I'm new to Openshfit. We are using openshift deployments to deploy our multiple microservice (SpringBoot application). The deployment is done from docker image.
We have a situation that we need to stop one micro service alone from Midnight till morning 5 AM ( due to an external dependency ).
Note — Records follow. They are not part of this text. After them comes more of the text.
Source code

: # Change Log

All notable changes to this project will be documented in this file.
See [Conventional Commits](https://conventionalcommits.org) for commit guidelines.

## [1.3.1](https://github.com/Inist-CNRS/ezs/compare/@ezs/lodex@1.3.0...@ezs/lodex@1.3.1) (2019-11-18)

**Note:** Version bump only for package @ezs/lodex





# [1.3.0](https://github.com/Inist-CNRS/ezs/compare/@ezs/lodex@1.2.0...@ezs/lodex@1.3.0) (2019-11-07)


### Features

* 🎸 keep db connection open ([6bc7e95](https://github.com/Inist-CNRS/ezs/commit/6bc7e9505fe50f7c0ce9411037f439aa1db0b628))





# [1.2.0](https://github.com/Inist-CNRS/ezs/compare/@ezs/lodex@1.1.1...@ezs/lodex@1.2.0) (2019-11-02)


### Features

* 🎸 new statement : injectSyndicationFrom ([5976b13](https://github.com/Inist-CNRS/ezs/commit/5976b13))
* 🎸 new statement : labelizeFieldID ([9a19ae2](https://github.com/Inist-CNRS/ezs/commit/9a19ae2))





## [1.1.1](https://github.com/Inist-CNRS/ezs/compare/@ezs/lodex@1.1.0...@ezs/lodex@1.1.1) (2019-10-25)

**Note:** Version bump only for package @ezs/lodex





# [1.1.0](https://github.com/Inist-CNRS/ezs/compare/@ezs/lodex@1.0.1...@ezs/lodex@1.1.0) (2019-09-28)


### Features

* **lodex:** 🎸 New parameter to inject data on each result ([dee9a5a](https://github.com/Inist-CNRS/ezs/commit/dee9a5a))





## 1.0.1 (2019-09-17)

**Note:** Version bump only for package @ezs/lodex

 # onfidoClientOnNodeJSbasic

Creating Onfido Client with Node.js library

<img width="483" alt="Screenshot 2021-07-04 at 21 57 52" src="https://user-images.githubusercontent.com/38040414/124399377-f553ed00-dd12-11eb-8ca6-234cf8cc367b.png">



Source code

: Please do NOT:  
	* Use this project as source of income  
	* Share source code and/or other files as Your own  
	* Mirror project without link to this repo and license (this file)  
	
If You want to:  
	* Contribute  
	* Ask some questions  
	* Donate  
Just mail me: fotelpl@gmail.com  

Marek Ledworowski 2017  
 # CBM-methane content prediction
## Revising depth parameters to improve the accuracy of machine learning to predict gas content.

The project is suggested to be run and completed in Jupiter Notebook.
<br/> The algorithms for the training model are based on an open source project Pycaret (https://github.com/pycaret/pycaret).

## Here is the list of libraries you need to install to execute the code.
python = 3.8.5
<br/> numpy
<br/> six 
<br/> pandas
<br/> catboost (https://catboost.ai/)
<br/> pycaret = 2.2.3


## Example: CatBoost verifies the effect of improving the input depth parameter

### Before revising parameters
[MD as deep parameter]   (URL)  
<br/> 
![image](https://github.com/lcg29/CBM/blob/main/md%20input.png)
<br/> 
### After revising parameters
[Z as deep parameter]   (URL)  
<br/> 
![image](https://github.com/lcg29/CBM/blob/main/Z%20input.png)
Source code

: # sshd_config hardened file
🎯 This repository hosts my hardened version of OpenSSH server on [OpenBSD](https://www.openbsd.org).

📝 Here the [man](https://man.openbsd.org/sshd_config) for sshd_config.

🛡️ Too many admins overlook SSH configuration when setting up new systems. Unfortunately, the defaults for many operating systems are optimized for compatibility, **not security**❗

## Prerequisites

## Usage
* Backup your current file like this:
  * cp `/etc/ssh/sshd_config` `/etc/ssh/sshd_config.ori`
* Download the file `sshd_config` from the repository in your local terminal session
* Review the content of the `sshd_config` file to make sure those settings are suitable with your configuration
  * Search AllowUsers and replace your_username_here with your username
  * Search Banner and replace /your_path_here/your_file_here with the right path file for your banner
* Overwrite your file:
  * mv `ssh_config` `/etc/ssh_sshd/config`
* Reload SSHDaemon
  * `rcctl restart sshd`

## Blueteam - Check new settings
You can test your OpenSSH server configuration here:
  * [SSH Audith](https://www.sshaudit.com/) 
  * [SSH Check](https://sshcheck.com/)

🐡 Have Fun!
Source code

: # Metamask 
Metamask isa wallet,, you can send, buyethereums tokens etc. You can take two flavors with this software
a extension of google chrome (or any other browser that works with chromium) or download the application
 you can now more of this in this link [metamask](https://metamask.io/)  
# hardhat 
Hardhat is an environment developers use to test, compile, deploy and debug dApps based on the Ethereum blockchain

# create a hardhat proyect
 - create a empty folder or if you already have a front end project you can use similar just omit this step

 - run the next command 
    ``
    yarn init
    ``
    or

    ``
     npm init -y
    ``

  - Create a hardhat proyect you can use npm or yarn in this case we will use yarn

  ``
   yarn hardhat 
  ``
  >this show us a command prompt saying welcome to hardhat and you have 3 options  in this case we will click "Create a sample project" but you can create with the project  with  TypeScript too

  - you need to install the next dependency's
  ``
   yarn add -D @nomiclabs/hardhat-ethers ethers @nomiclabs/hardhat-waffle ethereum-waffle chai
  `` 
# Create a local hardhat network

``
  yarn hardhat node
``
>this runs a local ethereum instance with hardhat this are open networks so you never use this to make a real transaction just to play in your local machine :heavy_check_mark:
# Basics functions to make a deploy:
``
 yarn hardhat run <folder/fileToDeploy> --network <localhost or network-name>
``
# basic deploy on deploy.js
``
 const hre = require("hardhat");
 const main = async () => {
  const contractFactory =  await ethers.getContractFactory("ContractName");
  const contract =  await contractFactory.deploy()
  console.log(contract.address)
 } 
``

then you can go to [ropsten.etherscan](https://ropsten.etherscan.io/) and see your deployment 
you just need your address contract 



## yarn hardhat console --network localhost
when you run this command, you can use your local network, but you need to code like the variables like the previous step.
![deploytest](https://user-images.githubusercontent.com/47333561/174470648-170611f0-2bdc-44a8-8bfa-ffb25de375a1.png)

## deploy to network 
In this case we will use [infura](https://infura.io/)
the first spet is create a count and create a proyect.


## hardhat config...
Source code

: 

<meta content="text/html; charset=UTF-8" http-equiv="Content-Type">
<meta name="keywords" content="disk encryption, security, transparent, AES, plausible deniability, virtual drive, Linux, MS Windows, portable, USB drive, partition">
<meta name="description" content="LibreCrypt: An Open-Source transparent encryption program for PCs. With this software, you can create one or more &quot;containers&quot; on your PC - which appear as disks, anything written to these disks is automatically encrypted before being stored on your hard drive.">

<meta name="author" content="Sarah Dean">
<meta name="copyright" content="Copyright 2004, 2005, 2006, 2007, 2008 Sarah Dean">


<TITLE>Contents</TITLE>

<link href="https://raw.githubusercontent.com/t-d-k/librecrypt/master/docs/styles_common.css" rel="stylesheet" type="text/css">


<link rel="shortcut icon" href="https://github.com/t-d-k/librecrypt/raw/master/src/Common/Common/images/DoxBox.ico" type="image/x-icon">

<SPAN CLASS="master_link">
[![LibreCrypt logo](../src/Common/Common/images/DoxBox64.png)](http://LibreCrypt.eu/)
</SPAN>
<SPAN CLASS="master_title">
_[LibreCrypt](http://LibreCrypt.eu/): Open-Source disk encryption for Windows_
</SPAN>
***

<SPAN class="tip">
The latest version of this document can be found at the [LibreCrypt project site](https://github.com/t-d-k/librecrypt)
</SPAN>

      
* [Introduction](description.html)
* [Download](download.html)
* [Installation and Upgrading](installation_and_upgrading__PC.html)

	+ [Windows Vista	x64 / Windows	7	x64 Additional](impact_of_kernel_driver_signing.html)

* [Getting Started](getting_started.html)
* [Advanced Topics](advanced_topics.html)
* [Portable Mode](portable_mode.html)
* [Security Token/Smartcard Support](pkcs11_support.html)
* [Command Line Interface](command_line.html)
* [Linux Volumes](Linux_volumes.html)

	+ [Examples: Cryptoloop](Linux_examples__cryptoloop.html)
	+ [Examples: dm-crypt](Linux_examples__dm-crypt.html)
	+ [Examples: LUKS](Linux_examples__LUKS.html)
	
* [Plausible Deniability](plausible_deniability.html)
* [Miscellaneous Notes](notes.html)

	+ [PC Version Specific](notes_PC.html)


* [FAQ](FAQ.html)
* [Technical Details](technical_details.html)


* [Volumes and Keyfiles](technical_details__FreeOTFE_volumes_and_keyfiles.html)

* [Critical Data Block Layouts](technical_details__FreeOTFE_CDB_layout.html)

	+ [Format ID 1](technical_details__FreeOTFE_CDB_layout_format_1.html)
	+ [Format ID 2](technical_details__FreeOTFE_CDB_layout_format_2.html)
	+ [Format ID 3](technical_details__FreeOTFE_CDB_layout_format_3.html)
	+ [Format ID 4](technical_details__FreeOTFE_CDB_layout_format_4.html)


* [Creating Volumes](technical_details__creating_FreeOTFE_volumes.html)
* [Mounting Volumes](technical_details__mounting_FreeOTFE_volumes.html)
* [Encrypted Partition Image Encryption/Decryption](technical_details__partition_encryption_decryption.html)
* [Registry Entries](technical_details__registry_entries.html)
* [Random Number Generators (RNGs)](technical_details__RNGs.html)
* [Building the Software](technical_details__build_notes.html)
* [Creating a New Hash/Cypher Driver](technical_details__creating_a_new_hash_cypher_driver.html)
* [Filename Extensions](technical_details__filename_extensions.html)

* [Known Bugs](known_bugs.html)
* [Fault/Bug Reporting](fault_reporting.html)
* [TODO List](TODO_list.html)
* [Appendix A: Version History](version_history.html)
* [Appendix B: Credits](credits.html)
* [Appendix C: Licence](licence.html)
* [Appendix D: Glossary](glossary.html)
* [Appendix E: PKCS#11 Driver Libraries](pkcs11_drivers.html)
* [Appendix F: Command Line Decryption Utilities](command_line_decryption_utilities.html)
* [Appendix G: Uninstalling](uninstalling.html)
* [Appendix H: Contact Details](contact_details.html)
Could someone suggest a way to do this automatically?
I was able to run
oc scale deployment/sampleservice--replicas=0 manually to make number of pods as zero and scale up to 1 manually later.
I'm not sure how to run this command on specific time automatically. The CronJob in Openshift should be able to do this. But not sure how to configure cronjob to execute an OC command.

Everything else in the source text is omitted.